• **PROBLEM DETAILS**
Using the entries below, copy out all lines where "chapter" is found.

[Saved data entries]

::::::::

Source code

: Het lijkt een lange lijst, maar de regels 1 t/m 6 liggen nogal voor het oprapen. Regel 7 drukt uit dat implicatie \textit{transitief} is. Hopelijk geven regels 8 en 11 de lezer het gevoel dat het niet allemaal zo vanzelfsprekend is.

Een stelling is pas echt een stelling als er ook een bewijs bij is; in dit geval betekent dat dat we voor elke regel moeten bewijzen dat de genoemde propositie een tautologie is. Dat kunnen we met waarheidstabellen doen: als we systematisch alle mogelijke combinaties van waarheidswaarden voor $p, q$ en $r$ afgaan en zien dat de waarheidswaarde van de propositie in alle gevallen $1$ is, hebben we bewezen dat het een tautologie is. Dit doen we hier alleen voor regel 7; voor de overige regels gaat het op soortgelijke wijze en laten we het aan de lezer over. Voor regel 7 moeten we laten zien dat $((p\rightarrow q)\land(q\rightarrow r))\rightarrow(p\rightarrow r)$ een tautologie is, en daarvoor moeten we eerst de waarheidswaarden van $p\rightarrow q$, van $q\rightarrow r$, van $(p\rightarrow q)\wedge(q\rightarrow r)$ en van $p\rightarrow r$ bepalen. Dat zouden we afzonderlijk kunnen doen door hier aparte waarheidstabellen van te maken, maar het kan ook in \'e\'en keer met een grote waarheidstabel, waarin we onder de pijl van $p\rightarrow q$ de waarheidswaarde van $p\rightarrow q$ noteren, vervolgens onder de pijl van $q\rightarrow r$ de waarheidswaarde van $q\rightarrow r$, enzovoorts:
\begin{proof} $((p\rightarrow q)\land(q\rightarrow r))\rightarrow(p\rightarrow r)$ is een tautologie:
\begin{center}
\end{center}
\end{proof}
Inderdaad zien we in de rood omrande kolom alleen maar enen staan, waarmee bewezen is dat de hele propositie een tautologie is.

::::::::

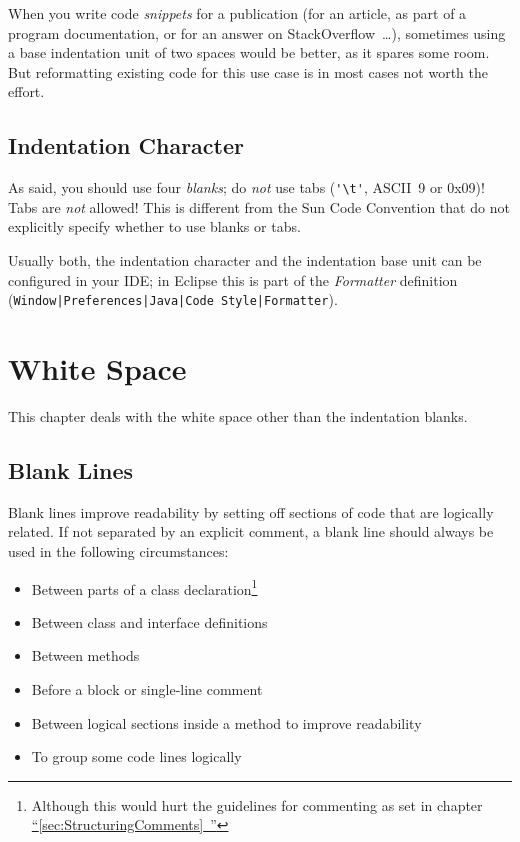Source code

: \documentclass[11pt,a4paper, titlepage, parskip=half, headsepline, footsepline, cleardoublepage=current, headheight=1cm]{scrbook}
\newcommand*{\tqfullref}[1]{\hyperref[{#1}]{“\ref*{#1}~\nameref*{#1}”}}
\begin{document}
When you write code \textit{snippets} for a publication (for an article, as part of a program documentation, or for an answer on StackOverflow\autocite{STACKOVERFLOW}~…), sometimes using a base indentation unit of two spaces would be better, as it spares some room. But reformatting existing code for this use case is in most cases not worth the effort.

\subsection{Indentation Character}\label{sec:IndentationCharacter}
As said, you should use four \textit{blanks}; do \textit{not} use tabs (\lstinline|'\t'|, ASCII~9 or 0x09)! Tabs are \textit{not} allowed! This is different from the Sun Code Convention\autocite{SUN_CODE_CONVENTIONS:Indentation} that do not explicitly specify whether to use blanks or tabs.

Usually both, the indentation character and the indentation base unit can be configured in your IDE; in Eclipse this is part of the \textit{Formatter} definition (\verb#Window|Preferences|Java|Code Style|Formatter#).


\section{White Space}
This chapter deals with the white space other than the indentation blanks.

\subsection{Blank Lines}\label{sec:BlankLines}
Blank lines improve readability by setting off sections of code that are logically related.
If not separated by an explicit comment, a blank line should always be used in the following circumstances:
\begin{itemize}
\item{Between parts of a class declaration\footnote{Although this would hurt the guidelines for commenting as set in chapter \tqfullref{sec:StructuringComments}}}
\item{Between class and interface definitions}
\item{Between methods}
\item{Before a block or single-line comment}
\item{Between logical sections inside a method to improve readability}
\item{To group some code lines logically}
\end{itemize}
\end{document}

::::::::

• **ANSWER TO THIS TASK**
This chapter deals with the white space other than the indentation blanks.
\item{Between parts of a class declaration\footnote{Although this would hurt the guidelines for commenting as set in chapter \tqfullref{sec:StructuringComments}}}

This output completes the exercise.